*About this task*
Only the pictures stay out; every record is to be quoted exactly.

══════════

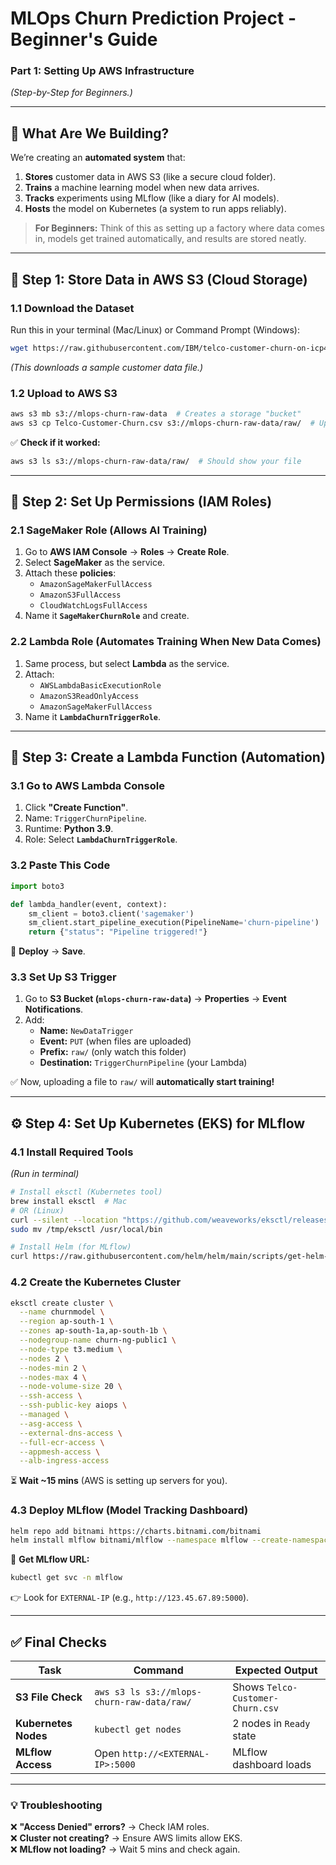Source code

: # **MLOps Churn Prediction Project - Beginner's Guide**  
### **Part 1: Setting Up AWS Infrastructure**  
*(Step-by-Step for Beginners.)*  

---

## **📌 What Are We Building?**  
We’re creating an **automated system** that:  
1. **Stores** customer data in AWS S3 (like a secure cloud folder).  
2. **Trains** a machine learning model when new data arrives.  
3. **Tracks** experiments using MLflow (like a diary for AI models).  
4. **Hosts** the model on Kubernetes (a system to run apps reliably).  

> **For Beginners:** Think of this as setting up a factory where data comes in, models get trained automatically, and results are stored neatly.  

---

## **🚀 Step 1: Store Data in AWS S3 (Cloud Storage)**  

### **1.1 Download the Dataset**  
Run this in your terminal (Mac/Linux) or Command Prompt (Windows):  
```bash
wget https://raw.githubusercontent.com/IBM/telco-customer-churn-on-icp4d/master/data/Telco-Customer-Churn.csv
```
*(This downloads a sample customer data file.)*  

### **1.2 Upload to AWS S3**  
```bash
aws s3 mb s3://mlops-churn-raw-data  # Creates a storage "bucket"
aws s3 cp Telco-Customer-Churn.csv s3://mlops-churn-raw-data/raw/  # Uploads file
```
✅ **Check if it worked:**  
```bash
aws s3 ls s3://mlops-churn-raw-data/raw/  # Should show your file
```

---

## **🔐 Step 2: Set Up Permissions (IAM Roles)**  

### **2.1 SageMaker Role (Allows AI Training)**  
1. Go to **AWS IAM Console** → **Roles** → **Create Role**.  
2. Select **SageMaker** as the service.  
3. Attach these **policies**:  
   - `AmazonSageMakerFullAccess`  
   - `AmazonS3FullAccess`  
   - `CloudWatchLogsFullAccess`  
4. Name it **`SageMakerChurnRole`** and create.  

### **2.2 Lambda Role (Automates Training When New Data Comes)**  
1. Same process, but select **Lambda** as the service.  
2. Attach:  
   - `AWSLambdaBasicExecutionRole`  
   - `AmazonS3ReadOnlyAccess`  
   - `AmazonSageMakerFullAccess`  
3. Name it **`LambdaChurnTriggerRole`**.  

---

## **🤖 Step 3: Create a Lambda Function (Automation)**  

### **3.1 Go to AWS Lambda Console**  
1. Click **"Create Function"**.  
2. Name: `TriggerChurnPipeline`.  
3. Runtime: **Python 3.9**.  
4. Role: Select **`LambdaChurnTriggerRole`**.  

### **3.2 Paste This Code**  
```python
import boto3

def lambda_handler(event, context):
    sm_client = boto3.client('sagemaker')
    sm_client.start_pipeline_execution(PipelineName='churn-pipeline')
    return {"status": "Pipeline triggered!"}
```
📌 **Deploy** → **Save**.  

### **3.3 Set Up S3 Trigger**  
1. Go to **S3 Bucket (`mlops-churn-raw-data`)** → **Properties** → **Event Notifications**.  
2. Add:  
   - **Name:** `NewDataTrigger`  
   - **Event:** `PUT` (when files are uploaded)  
   - **Prefix:** `raw/` (only watch this folder)  
   - **Destination:** `TriggerChurnPipeline` (your Lambda)  

✅ Now, uploading a file to `raw/` will **automatically start training!**  

---

## **⚙️ Step 4: Set Up Kubernetes (EKS) for MLflow**  

### **4.1 Install Required Tools**  
*(Run in terminal)*  
```bash
# Install eksctl (Kubernetes tool)
brew install eksctl  # Mac
# OR (Linux)
curl --silent --location "https://github.com/weaveworks/eksctl/releases/latest/download/eksctl_$(uname -s)_amd64.tar.gz" | tar xz -C /tmp
sudo mv /tmp/eksctl /usr/local/bin

# Install Helm (for MLflow)
curl https://raw.githubusercontent.com/helm/helm/main/scripts/get-helm-3 | bash
```

### **4.2 Create the Kubernetes Cluster**  
```bash
eksctl create cluster \
  --name churnmodel \
  --region ap-south-1 \
  --zones ap-south-1a,ap-south-1b \
  --nodegroup-name churn-ng-public1 \
  --node-type t3.medium \
  --nodes 2 \
  --nodes-min 2 \
  --nodes-max 4 \
  --node-volume-size 20 \
  --ssh-access \
  --ssh-public-key aiops \
  --managed \
  --asg-access \
  --external-dns-access \
  --full-ecr-access \
  --appmesh-access \
  --alb-ingress-access
```
⏳ **Wait ~15 mins** (AWS is setting up servers for you).  

### **4.3 Deploy MLflow (Model Tracking Dashboard)**  
```bash
helm repo add bitnami https://charts.bitnami.com/bitnami
helm install mlflow bitnami/mlflow --namespace mlflow --create-namespace --set service.type=LoadBalancer
```
🔗 **Get MLflow URL:**  
```bash
kubectl get svc -n mlflow
```
👉 Look for `EXTERNAL-IP` (e.g., `http://123.45.67.89:5000`).  

---

## **✅ Final Checks**  

| Task | Command | Expected Output |
|------|---------|-----------------|
| **S3 File Check** | `aws s3 ls s3://mlops-churn-raw-data/raw/` | Shows `Telco-Customer-Churn.csv` |
| **Kubernetes Nodes** | `kubectl get nodes` | 2 nodes in `Ready` state |
| **MLflow Access** | Open `http://<EXTERNAL-IP>:5000` | MLflow dashboard loads |

---

### **💡 Troubleshooting**  
❌ **"Access Denied" errors?** → Check IAM roles.  
❌ **Cluster not creating?** → Ensure AWS limits allow EKS.  
❌ **MLflow not loading?** → Wait 5 mins and check again.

══════════

*Answer section*
Source code

: # **MLOps Churn Prediction Project - Beginner's Guide**  
### **Part 1: Setting Up AWS Infrastructure**  
*(Step-by-Step for Beginners.)*  

---

## **📌 What Are We Building?**  
We’re creating an **automated system** that:  
1. **Stores** customer data in AWS S3 (like a secure cloud folder).  
2. **Trains** a machine learning model when new data arrives.  
3. **Tracks** experiments using MLflow (like a diary for AI models).  
4. **Hosts** the model on Kubernetes (a system to run apps reliably).  

> **For Beginners:** Think of this as setting up a factory where data comes in, models get trained automatically, and results are stored neatly.  

---

## **🚀 Step 1: Store Data in AWS S3 (Cloud Storage)**  

### **1.1 Download the Dataset**  
Run this in your terminal (Mac/Linux) or Command Prompt (Windows):  
```bash
wget https://raw.githubusercontent.com/IBM/telco-customer-churn-on-icp4d/master/data/Telco-Customer-Churn.csv
```
*(This downloads a sample customer data file.)*  

### **1.2 Upload to AWS S3**  
```bash
aws s3 mb s3://mlops-churn-raw-data  # Creates a storage "bucket"
aws s3 cp Telco-Customer-Churn.csv s3://mlops-churn-raw-data/raw/  # Uploads file
```
✅ **Check if it worked:**  
```bash
aws s3 ls s3://mlops-churn-raw-data/raw/  # Should show your file
```

---

## **🔐 Step 2: Set Up Permissions (IAM Roles)**  

### **2.1 SageMaker Role (Allows AI Training)**  
1. Go to **AWS IAM Console** → **Roles** → **Create Role**.  
2. Select **SageMaker** as the service.  
3. Attach these **policies**:  
   - `AmazonSageMakerFullAccess`  
   - `AmazonS3FullAccess`  
   - `CloudWatchLogsFullAccess`  
4. Name it **`SageMakerChurnRole`** and create.  

### **2.2 Lambda Role (Automates Training When New Data Comes)**  
1. Same process, but select **Lambda** as the service.  
2. Attach:  
   - `AWSLambdaBasicExecutionRole`  
   - `AmazonS3ReadOnlyAccess`  
   - `AmazonSageMakerFullAccess`  
3. Name it **`LambdaChurnTriggerRole`**.  

---

## **🤖 Step 3: Create a Lambda Function (Automation)**  

### **3.1 Go to AWS Lambda Console**  
1. Click **"Create Function"**.  
2. Name: `TriggerChurnPipeline`.  
3. Runtime: **Python 3.9**.  
4. Role: Select **`LambdaChurnTriggerRole`**.  

### **3.2 Paste This Code**  
```python
import boto3

def lambda_handler(event, context):
    sm_client = boto3.client('sagemaker')
    sm_client.start_pipeline_execution(PipelineName='churn-pipeline')
    return {"status": "Pipeline triggered!"}
```
📌 **Deploy** → **Save**.  

### **3.3 Set Up S3 Trigger**  
1. Go to **S3 Bucket (`mlops-churn-raw-data`)** → **Properties** → **Event Notifications**.  
2. Add:  
   - **Name:** `NewDataTrigger`  
   - **Event:** `PUT` (when files are uploaded)  
   - **Prefix:** `raw/` (only watch this folder)  
   - **Destination:** `TriggerChurnPipeline` (your Lambda)  

✅ Now, uploading a file to `raw/` will **automatically start training!**  

---

## **⚙️ Step 4: Set Up Kubernetes (EKS) for MLflow**  

### **4.1 Install Required Tools**  
*(Run in terminal)*  
```bash
# Install eksctl (Kubernetes tool)
brew install eksctl  # Mac
# OR (Linux)
curl --silent --location "https://github.com/weaveworks/eksctl/releases/latest/download/eksctl_$(uname -s)_amd64.tar.gz" | tar xz -C /tmp
sudo mv /tmp/eksctl /usr/local/bin

# Install Helm (for MLflow)
curl https://raw.githubusercontent.com/helm/helm/main/scripts/get-helm-3 | bash
```

### **4.2 Create the Kubernetes Cluster**  
```bash
eksctl create cluster \
  --name churnmodel \
  --region ap-south-1 \
  --zones ap-south-1a,ap-south-1b \
  --nodegroup-name churn-ng-public1 \
  --node-type t3.medium \
  --nodes 2 \
  --nodes-min 2 \
  --nodes-max 4 \
  --node-volume-size 20 \
  --ssh-access \
  --ssh-public-key aiops \
  --managed \
  --asg-access \
  --external-dns-access \
  --full-ecr-access \
  --appmesh-access \
  --alb-ingress-access
```
⏳ **Wait ~15 mins** (AWS is setting up servers for you).  

### **4.3 Deploy MLflow (Model Tracking Dashboard)**  
```bash
helm repo add bitnami https://charts.bitnami.com/bitnami
helm install mlflow bitnami/mlflow --namespace mlflow --create-namespace --set service.type=LoadBalancer
```
🔗 **Get MLflow URL:**  
```bash
kubectl get svc -n mlflow
```
👉 Look for `EXTERNAL-IP` (e.g., `http://123.45.67.89:5000`).  

---

## **✅ Final Checks**  

| Task | Command | Expected Output |
|------|---------|-----------------|
| **S3 File Check** | `aws s3 ls s3://mlops-churn-raw-data/raw/` | Shows `Telco-Customer-Churn.csv` |
| **Kubernetes Nodes** | `kubectl get nodes` | 2 nodes in `Ready` state |
| **MLflow Access** | Open `http://<EXTERNAL-IP>:5000` | MLflow dashboard loads |

---

### **💡 Troubleshooting**  
❌ **"Access Denied" errors?** → Check IAM roles.  
❌ **Cluster not creating?** → Ensure AWS limits allow EKS.  
❌ **MLflow not loading?** → Wait 5 mins and check again.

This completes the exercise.